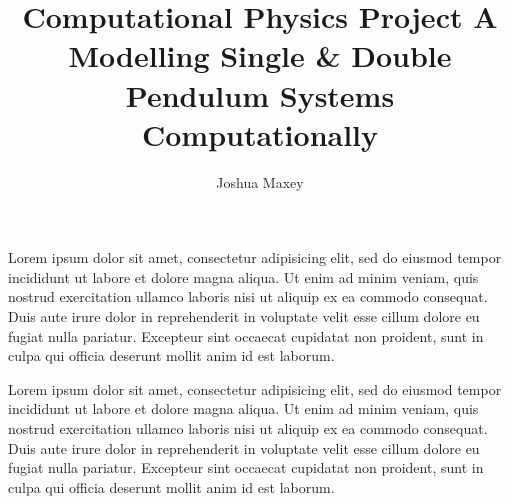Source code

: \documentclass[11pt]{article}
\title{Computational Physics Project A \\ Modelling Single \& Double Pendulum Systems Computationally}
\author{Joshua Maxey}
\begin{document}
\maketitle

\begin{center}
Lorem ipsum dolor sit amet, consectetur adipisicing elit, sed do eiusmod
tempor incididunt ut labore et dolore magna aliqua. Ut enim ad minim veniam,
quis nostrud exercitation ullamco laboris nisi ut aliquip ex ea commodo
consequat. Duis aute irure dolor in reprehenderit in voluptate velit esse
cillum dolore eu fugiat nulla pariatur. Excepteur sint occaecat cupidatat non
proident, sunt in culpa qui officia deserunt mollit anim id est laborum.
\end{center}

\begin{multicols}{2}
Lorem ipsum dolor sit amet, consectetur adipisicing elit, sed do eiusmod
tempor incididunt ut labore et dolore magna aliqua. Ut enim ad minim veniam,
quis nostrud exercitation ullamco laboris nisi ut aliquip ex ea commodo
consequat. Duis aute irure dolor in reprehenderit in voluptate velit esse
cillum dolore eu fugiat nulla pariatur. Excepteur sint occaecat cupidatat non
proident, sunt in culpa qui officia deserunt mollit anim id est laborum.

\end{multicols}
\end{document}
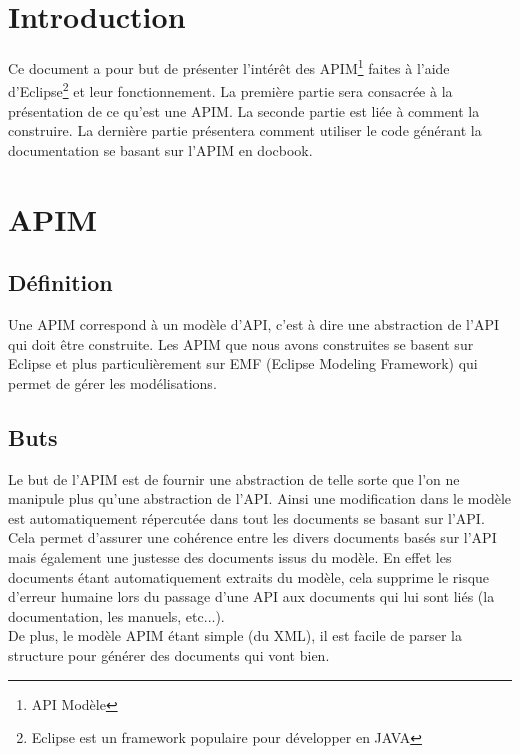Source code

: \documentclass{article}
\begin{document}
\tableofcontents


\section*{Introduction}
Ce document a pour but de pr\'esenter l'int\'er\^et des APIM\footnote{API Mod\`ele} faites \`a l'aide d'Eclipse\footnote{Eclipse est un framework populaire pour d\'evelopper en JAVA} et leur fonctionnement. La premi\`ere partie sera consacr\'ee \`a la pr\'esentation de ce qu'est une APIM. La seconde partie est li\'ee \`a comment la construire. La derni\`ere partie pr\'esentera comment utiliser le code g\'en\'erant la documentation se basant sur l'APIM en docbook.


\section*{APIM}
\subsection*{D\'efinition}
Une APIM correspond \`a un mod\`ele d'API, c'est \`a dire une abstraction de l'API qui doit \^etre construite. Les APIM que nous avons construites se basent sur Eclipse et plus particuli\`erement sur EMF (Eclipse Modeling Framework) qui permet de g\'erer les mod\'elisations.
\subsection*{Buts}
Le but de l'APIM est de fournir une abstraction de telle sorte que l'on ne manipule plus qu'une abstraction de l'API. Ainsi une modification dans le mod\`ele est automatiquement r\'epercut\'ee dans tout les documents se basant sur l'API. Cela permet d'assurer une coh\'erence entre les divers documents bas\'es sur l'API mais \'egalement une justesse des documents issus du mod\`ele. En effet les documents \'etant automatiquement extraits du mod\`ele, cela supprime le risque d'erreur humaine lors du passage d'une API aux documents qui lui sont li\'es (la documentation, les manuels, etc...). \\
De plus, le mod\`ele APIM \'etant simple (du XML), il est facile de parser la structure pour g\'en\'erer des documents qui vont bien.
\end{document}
+ + +
Description of the task = Please write out every record above exactly, but leave the pictures out.

Exercise answer =
Source code

: \documentclass[11pt]{article}
\title{Computational Physics Project A \\ Modelling Single \& Double Pendulum Systems Computationally}
\author{Joshua Maxey}
\begin{document}
\maketitle

\begin{center}
Lorem ipsum dolor sit amet, consectetur adipisicing elit, sed do eiusmod
tempor incididunt ut labore et dolore magna aliqua. Ut enim ad minim veniam,
quis nostrud exercitation ullamco laboris nisi ut aliquip ex ea commodo
consequat. Duis aute irure dolor in reprehenderit in voluptate velit esse
cillum dolore eu fugiat nulla pariatur. Excepteur sint occaecat cupidatat non
proident, sunt in culpa qui officia deserunt mollit anim id est laborum.
\end{center}

\begin{multicols}{2}
Lorem ipsum dolor sit amet, consectetur adipisicing elit, sed do eiusmod
tempor incididunt ut labore et dolore magna aliqua. Ut enim ad minim veniam,
quis nostrud exercitation ullamco laboris nisi ut aliquip ex ea commodo
consequat. Duis aute irure dolor in reprehenderit in voluptate velit esse
cillum dolore eu fugiat nulla pariatur. Excepteur sint occaecat cupidatat non
proident, sunt in culpa qui officia deserunt mollit anim id est laborum.

\end{multicols}
\end{document}
Source code

: \documentclass{article}
\begin{document}
\tableofcontents


\section*{Introduction}
Ce document a pour but de pr\'esenter l'int\'er\^et des APIM\footnote{API Mod\`ele} faites \`a l'aide d'Eclipse\footnote{Eclipse est un framework populaire pour d\'evelopper en JAVA} et leur fonctionnement. La premi\`ere partie sera consacr\'ee \`a la pr\'esentation de ce qu'est une APIM. La seconde partie est li\'ee \`a comment la construire. La derni\`ere partie pr\'esentera comment utiliser le code g\'en\'erant la documentation se basant sur l'APIM en docbook.


\section*{APIM}
\subsection*{D\'efinition}
Une APIM correspond \`a un mod\`ele d'API, c'est \`a dire une abstraction de l'API qui doit \^etre construite. Les APIM que nous avons construites se basent sur Eclipse et plus particuli\`erement sur EMF (Eclipse Modeling Framework) qui permet de g\'erer les mod\'elisations.
\subsection*{Buts}
Le but de l'APIM est de fournir une abstraction de telle sorte que l'on ne manipule plus qu'une abstraction de l'API. Ainsi une modification dans le mod\`ele est automatiquement r\'epercut\'ee dans tout les documents se basant sur l'API. Cela permet d'assurer une coh\'erence entre les divers documents bas\'es sur l'API mais \'egalement une justesse des documents issus du mod\`ele. En effet les documents \'etant automatiquement extraits du mod\`ele, cela supprime le risque d'erreur humaine lors du passage d'une API aux documents qui lui sont li\'es (la documentation, les manuels, etc...). \\
De plus, le mod\`ele APIM \'etant simple (du XML), il est facile de parser la structure pour g\'en\'erer des documents qui vont bien.
\end{document}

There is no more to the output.